Question

(a) Use the Quotient Rule to differentiate the function f(x)=tan(x)-1/sec(x). f'(x)=

(b) Simplify the expression for f(x) by writing it in terms of sin(x) and cos(x), the find f'(x).

(c) Are your answers to part (a) and (b) equivalent?

For part (a) (which I got correct), I got f'(x)=-sin(x)tan(x)+sec(x)+sin(x)

I got part (b) wrong and I am certain it is a simple thing I am overlooking, but if someone could show me, I would appreciate it.

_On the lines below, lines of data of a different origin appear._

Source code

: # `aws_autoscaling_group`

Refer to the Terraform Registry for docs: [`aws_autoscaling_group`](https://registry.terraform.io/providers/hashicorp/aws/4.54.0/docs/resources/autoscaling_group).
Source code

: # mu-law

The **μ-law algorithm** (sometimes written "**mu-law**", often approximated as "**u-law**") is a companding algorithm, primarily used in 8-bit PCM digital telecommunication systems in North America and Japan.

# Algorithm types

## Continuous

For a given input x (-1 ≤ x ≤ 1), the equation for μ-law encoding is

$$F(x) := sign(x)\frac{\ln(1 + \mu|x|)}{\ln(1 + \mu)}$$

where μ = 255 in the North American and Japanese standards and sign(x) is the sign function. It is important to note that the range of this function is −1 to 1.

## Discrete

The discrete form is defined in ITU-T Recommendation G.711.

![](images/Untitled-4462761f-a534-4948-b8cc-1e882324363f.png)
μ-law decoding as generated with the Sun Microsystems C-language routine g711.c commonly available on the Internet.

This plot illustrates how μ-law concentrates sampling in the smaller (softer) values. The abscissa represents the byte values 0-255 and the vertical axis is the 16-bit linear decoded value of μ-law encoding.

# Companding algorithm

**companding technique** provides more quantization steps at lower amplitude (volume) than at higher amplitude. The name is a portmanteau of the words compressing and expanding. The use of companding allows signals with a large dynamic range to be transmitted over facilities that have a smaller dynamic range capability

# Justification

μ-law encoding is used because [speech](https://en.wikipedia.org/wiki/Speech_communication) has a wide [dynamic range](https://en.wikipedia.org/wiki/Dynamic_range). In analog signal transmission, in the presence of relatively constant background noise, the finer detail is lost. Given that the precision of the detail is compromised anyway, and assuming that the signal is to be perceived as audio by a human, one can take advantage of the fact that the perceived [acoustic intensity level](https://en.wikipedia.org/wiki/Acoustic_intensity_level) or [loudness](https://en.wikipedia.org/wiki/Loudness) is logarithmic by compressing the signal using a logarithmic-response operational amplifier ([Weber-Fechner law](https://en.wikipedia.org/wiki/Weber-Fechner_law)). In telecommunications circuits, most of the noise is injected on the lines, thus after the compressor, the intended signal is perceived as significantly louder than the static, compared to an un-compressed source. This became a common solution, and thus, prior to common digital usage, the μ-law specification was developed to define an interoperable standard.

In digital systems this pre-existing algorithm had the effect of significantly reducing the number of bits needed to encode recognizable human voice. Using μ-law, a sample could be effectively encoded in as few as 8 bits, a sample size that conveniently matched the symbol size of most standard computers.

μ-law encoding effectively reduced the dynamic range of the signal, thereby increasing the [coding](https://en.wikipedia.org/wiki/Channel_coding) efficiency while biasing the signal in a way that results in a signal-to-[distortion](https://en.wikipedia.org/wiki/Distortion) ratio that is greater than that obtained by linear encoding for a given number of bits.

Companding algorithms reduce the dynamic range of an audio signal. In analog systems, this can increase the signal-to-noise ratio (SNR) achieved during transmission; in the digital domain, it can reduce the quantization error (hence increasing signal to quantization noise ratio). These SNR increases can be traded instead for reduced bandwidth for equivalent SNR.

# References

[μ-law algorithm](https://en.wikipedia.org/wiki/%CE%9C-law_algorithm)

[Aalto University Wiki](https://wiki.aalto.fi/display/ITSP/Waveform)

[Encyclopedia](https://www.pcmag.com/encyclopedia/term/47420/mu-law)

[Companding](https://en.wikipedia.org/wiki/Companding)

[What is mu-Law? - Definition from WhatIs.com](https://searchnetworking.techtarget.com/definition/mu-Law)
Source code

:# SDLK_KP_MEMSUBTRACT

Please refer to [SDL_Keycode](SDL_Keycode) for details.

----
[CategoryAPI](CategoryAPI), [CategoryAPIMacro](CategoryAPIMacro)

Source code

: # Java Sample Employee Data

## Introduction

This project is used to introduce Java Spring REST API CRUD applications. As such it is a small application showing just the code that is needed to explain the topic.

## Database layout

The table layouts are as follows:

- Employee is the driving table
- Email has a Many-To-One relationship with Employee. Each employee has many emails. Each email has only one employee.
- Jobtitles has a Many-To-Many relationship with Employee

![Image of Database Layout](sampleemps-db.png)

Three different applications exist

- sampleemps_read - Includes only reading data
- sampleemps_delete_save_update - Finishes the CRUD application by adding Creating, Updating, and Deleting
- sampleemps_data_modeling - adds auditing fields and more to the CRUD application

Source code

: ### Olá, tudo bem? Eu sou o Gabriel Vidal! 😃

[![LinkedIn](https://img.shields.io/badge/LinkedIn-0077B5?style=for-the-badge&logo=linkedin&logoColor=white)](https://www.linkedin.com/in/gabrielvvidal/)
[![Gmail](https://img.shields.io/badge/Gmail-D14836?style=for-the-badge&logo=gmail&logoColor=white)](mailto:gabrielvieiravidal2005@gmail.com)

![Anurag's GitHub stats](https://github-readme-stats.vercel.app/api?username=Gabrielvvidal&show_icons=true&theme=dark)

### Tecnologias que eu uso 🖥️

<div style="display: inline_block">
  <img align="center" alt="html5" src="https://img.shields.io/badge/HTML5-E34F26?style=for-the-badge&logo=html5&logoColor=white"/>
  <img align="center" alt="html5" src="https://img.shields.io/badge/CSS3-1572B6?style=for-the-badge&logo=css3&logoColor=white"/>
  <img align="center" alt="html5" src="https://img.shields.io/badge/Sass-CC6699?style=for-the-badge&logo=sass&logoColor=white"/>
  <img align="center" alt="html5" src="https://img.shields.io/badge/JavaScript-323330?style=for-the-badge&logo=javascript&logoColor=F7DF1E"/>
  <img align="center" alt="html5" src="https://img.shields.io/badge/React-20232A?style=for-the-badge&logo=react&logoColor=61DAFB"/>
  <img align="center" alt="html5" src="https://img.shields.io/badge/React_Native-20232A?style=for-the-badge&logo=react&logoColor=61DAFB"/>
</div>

For part (c) I knew they were equivalent, and the answers is yes.

Answer 1

(a) sin(x) + cos(x)

(b) sin(x) + cos(x)

(c) Both answers are equivalent

Explanation:

(a) The given function is:

`f(x) = (tan(x)-1)/(sec(x))`

According to the quotient rule:

`f(x) = (g(x))/(h(x))\\f'(x)= (g'(x)h(x)-g(x)h'(x))/(h(x)^2)`

Applying the quotient rule:

`f(x) = (tan(x)-1)/(sec(x))\\f'(x)=(sec^2(x)*sec(x)-(tan(x)-1)*sec(x)tan(x))/(sec(x)^2)\\f'(x)=(sec^3(x)-sec(x)tan^2(x)+sec(x)tan(x))/(sec(x)^2)\\f'(x)=sec(x)+(tan(x)-tan^2(x))/(sec(x))\\ (tan(x))/(sec(x))=sin(x) \\f'(x)=sec(x)+sin(x)-sin(x)tan(x)\\`

This can be simplified to:

`f'(x)=sec(x)+sin(x)-sin(x)tan(x)\\f'(x) = (1)/(cos(x))+sin(x)-(sin^2(x))/(cos(x))\\f'(x)=(1+sin(x)cos(x)-sin^2(x))/(cos(x))\\f'(x)=(sin^2(x)+cos^2(x)+sin(x)cos(x)-sin^2(x))/(cos(x))\\f'(x)=(cos^2(x)+sin(x)cos(x))/(cos(x))\\ f'(x)=sin(x) +cos(x)`

(b) Simplifying in terms of sin(x) and cos(x):

`f(x) = (tan(x)-1)/(sec(x))\\f(x)=((sin(x))/(cos(x))-1 )/((1)/(cos(x)) ) \\f(x)=sin(x)-cos(x)\\f'(x) = cos(x)+sin(x)`

(c) As proven above, both answers are equivalent.